(SOURCE MATERIAL)
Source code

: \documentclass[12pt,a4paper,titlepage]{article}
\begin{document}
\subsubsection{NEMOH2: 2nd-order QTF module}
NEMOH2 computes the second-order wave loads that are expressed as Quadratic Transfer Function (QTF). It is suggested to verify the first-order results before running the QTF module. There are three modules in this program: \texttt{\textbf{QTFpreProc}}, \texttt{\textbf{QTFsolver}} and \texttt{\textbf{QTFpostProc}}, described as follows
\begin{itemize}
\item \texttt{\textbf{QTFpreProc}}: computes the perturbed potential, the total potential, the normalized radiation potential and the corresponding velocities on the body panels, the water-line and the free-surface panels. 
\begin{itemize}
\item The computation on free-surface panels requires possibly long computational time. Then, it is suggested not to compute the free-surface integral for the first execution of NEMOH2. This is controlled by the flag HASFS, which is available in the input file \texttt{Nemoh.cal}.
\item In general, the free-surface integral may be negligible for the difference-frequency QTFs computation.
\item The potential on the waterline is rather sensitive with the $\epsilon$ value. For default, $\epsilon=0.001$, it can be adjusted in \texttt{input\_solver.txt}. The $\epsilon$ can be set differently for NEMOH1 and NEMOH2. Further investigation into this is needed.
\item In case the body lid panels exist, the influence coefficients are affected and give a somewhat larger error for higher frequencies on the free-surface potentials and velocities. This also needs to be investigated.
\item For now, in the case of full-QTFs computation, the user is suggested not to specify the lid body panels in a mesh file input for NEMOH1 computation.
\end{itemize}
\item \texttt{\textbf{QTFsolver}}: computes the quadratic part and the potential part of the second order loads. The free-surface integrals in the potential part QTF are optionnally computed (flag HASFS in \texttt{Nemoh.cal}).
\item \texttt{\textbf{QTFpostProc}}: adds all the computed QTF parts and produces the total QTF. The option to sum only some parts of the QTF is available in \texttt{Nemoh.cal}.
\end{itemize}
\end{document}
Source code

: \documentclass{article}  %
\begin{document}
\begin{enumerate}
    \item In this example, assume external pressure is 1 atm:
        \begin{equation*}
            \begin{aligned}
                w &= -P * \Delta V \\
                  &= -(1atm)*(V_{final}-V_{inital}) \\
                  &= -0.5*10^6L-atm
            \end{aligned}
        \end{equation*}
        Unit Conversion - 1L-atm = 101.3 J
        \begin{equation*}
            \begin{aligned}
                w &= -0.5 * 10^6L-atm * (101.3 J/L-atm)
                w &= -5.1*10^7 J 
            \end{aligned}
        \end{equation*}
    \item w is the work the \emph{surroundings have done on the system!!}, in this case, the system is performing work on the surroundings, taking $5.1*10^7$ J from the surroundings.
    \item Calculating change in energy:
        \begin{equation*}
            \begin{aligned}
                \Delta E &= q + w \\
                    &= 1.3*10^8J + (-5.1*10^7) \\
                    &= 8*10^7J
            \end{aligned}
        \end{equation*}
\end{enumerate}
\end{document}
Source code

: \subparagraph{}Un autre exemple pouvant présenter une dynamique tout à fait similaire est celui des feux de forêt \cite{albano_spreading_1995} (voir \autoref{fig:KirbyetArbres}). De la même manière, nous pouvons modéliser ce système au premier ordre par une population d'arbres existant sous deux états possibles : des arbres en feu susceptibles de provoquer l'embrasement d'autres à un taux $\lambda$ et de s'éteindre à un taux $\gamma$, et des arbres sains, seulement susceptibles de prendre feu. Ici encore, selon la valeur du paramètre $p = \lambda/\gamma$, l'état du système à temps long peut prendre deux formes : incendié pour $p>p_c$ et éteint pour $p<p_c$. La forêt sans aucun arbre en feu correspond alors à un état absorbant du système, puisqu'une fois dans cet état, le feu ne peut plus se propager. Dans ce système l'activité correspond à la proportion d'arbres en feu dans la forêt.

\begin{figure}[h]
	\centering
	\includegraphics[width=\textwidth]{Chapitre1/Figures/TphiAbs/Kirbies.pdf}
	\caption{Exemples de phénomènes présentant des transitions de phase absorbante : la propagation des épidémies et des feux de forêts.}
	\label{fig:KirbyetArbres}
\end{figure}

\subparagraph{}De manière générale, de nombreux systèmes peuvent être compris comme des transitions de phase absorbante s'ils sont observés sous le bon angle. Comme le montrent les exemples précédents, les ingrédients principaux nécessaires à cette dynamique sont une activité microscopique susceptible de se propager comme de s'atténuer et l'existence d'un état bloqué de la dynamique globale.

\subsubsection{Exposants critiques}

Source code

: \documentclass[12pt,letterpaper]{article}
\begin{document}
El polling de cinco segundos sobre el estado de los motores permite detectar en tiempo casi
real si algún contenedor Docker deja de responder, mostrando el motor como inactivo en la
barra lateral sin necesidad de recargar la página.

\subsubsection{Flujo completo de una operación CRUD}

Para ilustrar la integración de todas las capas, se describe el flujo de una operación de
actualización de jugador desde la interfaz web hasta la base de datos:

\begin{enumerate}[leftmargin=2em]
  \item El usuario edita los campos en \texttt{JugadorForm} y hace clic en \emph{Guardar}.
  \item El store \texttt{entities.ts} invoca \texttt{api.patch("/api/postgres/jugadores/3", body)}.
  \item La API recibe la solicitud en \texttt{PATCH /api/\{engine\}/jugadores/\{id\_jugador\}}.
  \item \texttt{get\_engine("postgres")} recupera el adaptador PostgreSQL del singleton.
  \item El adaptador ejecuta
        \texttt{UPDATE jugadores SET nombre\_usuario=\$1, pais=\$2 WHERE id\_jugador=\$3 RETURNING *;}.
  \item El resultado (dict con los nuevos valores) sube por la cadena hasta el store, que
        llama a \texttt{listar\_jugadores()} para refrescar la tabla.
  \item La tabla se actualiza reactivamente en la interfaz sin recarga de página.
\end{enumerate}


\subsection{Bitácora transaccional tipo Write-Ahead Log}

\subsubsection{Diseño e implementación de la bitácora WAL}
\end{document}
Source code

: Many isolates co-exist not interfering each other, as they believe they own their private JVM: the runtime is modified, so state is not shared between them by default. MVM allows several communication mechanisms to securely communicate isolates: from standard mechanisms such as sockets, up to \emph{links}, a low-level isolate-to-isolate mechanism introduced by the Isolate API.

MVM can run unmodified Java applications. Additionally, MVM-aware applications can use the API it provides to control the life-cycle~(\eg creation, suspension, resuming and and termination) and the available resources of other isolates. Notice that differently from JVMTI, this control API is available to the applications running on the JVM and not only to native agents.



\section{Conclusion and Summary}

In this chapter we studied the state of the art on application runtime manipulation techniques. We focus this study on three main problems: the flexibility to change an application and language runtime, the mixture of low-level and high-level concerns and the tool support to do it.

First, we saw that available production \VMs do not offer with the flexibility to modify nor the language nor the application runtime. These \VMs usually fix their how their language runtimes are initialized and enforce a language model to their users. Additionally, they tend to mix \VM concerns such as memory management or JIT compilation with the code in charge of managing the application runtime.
(End SOURCE MATERIAL)
WHAT THIS TASK INVOLVES
The answer consists of every line above in which the word "tabla" occurs.

FINAL ANSWER
        llama a \texttt{listar\_jugadores()} para refrescar la tabla.
  \item La tabla se actualiza reactivamente en la interfaz sin recarga de página.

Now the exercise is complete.